Which lines in the listing below contain "using"? Copy each of them.
= = = =
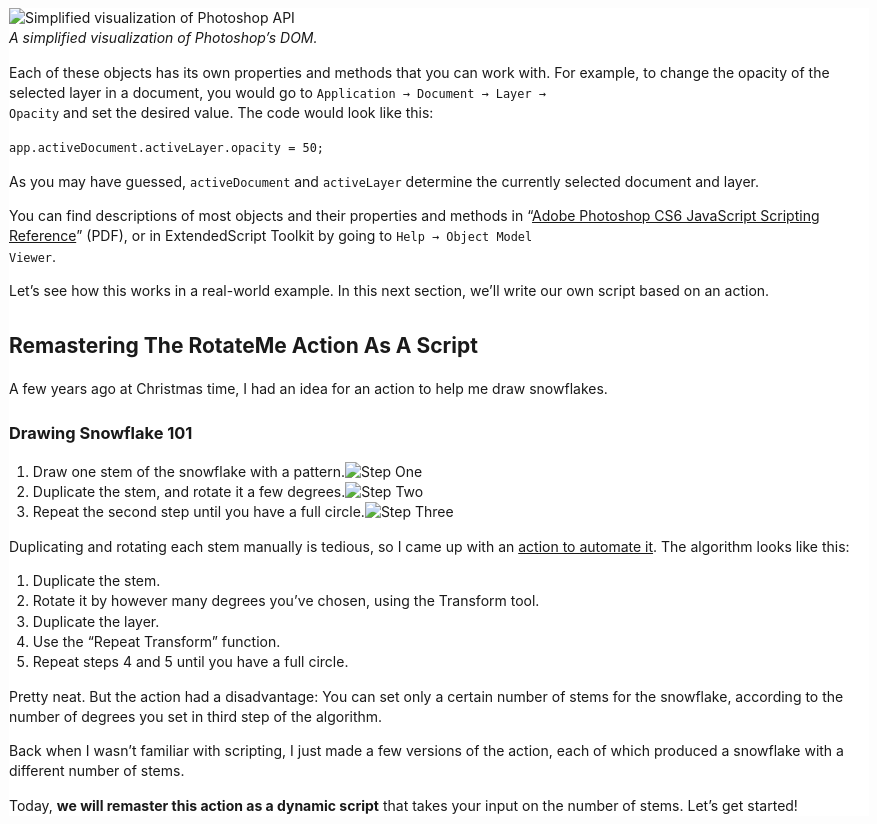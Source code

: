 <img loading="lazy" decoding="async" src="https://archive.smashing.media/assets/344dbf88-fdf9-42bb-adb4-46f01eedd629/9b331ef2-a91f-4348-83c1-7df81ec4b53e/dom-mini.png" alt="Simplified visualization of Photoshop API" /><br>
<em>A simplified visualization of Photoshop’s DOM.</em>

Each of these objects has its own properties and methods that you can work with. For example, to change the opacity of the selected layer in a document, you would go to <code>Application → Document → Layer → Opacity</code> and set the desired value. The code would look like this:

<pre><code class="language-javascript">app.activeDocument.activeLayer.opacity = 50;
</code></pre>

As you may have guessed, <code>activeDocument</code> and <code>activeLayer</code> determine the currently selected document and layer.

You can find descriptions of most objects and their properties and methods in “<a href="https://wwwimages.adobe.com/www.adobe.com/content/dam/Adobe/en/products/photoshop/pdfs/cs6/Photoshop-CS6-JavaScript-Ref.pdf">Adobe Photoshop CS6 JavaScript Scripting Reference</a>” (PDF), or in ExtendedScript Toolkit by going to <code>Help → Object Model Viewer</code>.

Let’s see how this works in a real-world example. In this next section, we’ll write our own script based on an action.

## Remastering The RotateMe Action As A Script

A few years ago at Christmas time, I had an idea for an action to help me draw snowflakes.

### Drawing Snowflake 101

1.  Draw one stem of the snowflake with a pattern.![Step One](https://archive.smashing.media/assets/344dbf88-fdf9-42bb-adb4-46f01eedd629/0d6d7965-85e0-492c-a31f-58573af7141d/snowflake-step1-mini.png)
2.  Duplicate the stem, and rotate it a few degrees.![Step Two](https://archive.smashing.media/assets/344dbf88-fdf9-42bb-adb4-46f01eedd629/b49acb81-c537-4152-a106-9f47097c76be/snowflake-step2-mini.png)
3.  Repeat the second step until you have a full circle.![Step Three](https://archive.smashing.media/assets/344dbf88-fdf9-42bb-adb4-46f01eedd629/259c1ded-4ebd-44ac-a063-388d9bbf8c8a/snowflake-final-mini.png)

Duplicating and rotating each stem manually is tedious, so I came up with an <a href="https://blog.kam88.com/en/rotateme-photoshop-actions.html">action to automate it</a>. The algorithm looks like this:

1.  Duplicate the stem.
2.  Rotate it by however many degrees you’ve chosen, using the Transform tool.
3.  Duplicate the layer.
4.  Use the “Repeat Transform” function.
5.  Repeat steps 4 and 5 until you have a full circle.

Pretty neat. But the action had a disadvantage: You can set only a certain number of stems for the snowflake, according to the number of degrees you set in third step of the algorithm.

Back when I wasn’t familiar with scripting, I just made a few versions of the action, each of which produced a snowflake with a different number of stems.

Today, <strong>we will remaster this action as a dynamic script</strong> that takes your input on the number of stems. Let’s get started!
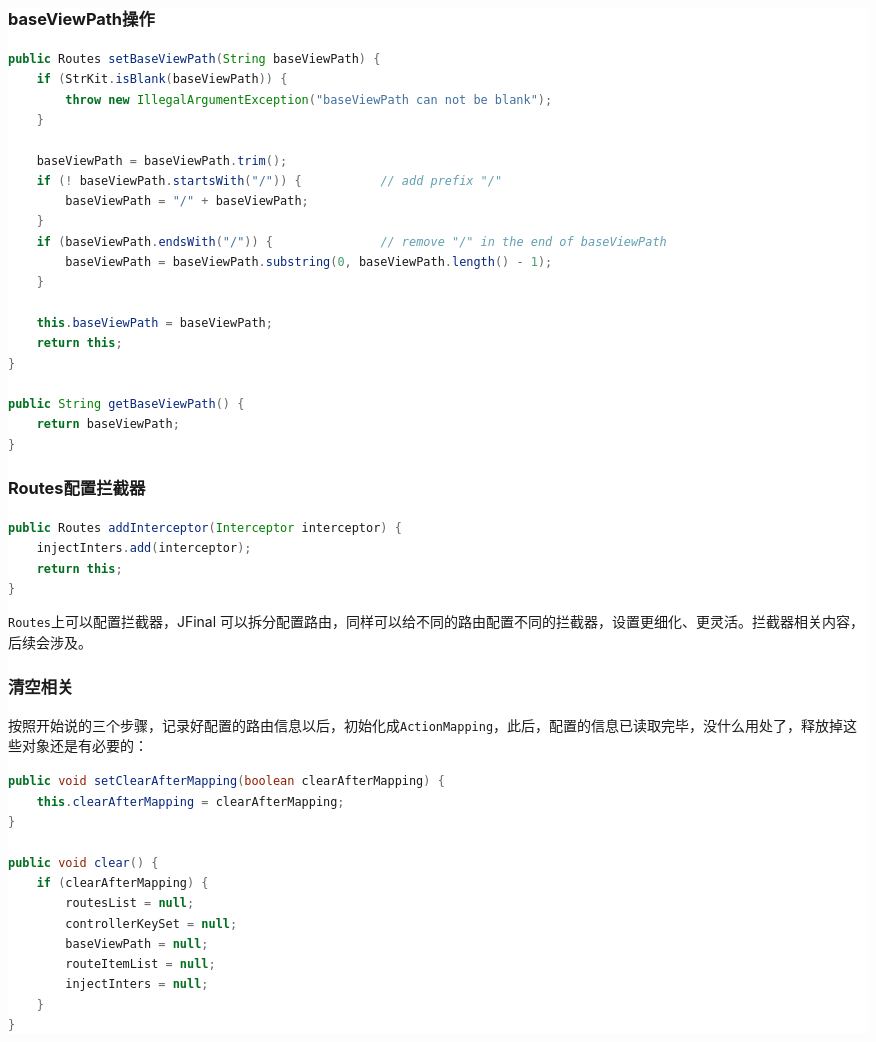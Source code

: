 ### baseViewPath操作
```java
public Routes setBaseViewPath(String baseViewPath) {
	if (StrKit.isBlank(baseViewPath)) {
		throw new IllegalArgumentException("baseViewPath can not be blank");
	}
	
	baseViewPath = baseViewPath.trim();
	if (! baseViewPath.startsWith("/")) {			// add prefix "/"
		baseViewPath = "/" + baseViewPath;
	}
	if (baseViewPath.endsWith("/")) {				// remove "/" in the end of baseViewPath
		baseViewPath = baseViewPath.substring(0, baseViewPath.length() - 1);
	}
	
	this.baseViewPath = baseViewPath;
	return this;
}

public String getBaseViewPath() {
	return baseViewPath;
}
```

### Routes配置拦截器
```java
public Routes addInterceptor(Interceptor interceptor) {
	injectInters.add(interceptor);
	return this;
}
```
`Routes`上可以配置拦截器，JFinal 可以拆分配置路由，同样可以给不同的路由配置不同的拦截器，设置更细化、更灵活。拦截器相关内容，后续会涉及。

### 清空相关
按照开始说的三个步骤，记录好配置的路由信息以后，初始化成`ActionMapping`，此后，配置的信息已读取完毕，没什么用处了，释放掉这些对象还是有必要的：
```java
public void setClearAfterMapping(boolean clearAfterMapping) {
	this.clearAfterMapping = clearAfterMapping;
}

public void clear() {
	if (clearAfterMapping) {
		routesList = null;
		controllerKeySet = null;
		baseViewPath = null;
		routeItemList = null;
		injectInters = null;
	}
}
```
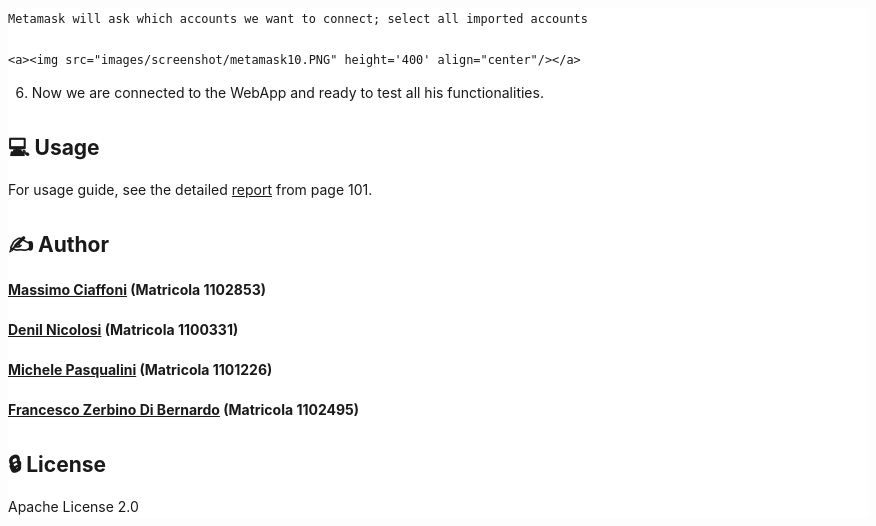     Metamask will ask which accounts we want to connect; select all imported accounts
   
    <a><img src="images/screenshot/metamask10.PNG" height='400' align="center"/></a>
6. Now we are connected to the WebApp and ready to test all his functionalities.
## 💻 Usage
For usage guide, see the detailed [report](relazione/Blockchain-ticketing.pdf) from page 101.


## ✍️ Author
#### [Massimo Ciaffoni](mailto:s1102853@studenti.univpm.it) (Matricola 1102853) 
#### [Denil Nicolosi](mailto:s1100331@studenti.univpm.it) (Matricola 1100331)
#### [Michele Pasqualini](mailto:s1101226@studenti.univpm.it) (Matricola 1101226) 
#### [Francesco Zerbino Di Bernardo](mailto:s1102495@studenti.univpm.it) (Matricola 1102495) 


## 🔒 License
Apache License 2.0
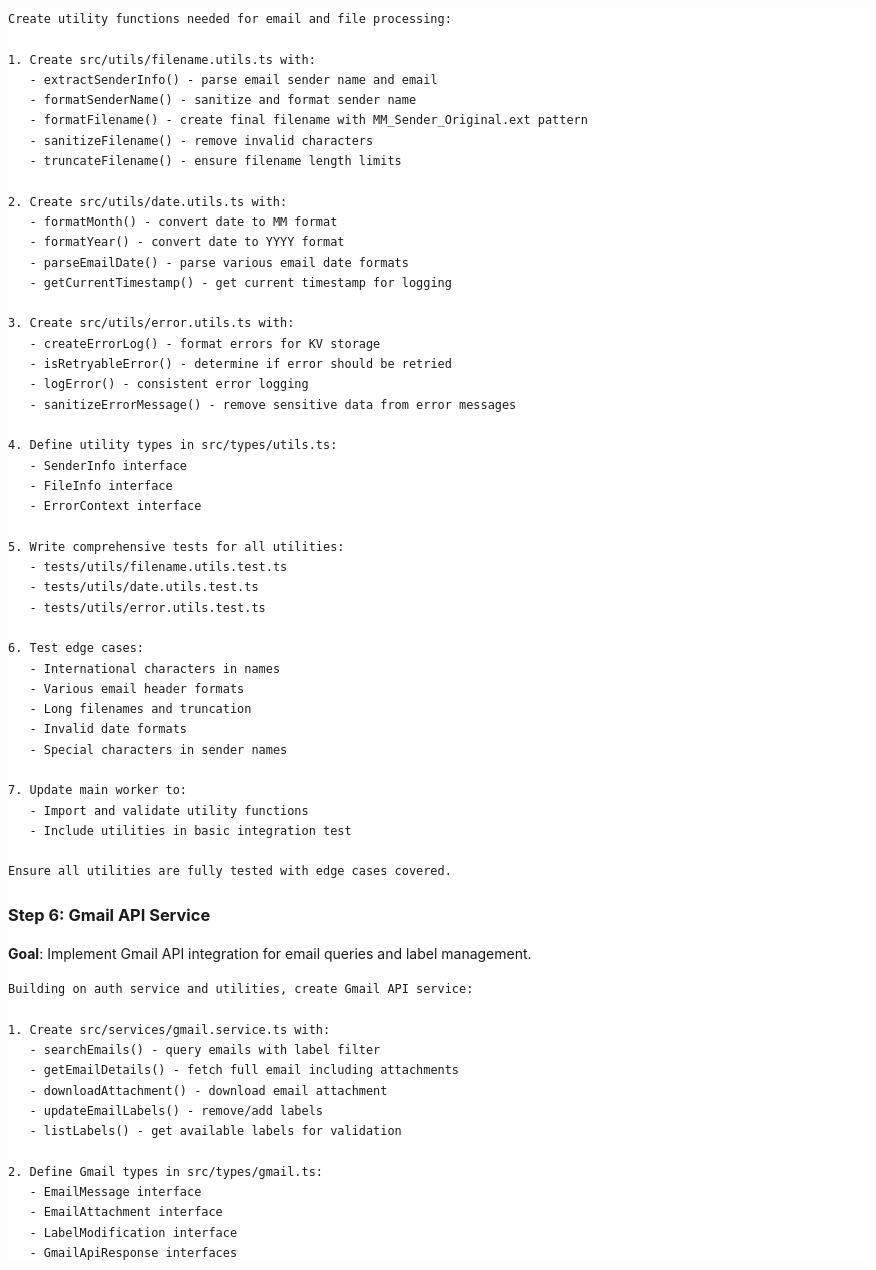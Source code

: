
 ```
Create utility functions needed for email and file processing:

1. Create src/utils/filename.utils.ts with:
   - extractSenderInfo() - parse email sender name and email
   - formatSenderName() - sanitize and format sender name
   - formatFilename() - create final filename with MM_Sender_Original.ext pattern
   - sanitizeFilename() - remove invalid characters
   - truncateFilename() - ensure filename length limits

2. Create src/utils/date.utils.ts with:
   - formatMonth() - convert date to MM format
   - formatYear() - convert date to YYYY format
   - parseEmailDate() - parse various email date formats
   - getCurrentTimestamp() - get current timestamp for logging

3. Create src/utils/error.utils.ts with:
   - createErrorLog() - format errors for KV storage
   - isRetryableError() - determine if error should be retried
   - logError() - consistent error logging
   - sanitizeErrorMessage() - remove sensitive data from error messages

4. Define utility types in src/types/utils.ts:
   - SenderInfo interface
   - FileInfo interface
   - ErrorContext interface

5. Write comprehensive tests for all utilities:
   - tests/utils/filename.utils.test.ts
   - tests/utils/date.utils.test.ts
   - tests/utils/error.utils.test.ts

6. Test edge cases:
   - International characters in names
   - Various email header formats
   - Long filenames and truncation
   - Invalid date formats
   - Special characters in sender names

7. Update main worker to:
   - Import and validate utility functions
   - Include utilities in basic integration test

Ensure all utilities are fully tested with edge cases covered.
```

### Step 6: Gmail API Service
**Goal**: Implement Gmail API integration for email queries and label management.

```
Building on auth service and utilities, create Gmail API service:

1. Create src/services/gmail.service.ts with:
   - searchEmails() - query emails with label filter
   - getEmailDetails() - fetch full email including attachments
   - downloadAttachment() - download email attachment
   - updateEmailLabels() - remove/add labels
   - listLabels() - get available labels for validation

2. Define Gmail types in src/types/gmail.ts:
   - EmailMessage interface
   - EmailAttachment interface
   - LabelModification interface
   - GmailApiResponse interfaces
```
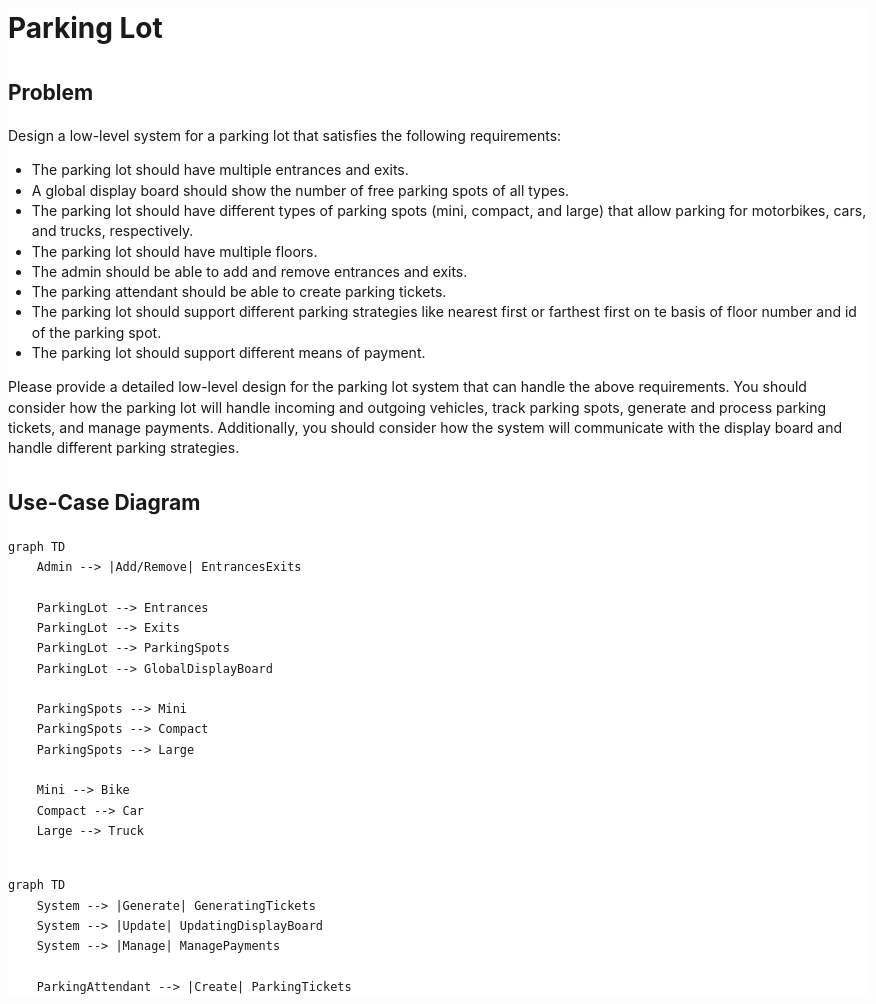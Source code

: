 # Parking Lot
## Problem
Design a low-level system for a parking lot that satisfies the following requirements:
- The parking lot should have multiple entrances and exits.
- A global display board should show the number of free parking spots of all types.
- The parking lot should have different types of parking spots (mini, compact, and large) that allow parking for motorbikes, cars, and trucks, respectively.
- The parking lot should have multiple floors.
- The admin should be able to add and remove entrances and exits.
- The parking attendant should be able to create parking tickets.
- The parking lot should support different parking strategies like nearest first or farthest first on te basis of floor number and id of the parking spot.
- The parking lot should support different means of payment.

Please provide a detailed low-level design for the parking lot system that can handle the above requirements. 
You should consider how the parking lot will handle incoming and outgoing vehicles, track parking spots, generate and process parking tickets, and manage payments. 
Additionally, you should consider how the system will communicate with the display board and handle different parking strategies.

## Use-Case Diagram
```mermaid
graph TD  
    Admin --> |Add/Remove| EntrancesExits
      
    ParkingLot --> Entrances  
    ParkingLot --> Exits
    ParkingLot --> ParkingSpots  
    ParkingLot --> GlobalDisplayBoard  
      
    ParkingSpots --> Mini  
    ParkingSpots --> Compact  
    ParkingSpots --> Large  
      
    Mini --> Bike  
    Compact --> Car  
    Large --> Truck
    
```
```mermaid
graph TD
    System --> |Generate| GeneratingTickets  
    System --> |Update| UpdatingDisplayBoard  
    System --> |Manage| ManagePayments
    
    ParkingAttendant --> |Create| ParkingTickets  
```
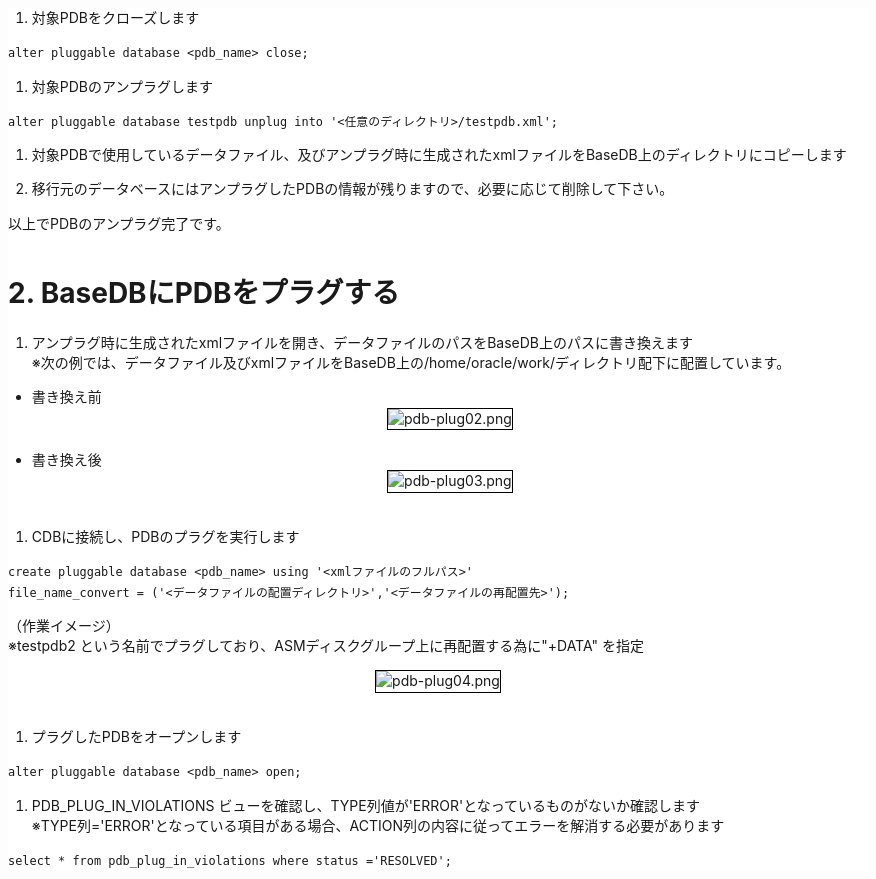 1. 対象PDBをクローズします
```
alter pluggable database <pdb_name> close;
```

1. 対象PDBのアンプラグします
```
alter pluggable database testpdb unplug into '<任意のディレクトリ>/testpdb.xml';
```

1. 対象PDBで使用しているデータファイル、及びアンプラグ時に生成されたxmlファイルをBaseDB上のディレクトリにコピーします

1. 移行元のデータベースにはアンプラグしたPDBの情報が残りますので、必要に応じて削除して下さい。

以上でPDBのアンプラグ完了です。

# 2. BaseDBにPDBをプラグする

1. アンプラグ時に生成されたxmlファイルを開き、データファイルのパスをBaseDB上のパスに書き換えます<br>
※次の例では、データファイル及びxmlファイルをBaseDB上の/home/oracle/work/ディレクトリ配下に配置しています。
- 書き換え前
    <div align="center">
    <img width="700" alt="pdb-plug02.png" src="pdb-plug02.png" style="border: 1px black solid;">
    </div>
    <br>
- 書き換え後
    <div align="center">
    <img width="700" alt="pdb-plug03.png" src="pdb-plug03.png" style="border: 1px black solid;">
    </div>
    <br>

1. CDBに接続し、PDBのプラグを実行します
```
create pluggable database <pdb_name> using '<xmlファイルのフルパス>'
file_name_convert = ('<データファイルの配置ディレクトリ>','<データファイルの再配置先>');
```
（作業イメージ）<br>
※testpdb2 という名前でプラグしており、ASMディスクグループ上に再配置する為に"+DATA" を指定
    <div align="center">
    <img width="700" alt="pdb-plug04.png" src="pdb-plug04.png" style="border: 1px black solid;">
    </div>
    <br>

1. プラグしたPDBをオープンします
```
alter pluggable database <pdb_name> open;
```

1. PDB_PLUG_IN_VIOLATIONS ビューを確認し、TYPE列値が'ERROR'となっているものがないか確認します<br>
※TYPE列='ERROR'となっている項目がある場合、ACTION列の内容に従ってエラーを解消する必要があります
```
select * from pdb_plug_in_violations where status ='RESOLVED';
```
= = = =
Reply to the task
2.  Rotate it by however many degrees you’ve chosen, using the Transform tool.
create pluggable database <pdb_name> using '<xmlファイルのフルパス>'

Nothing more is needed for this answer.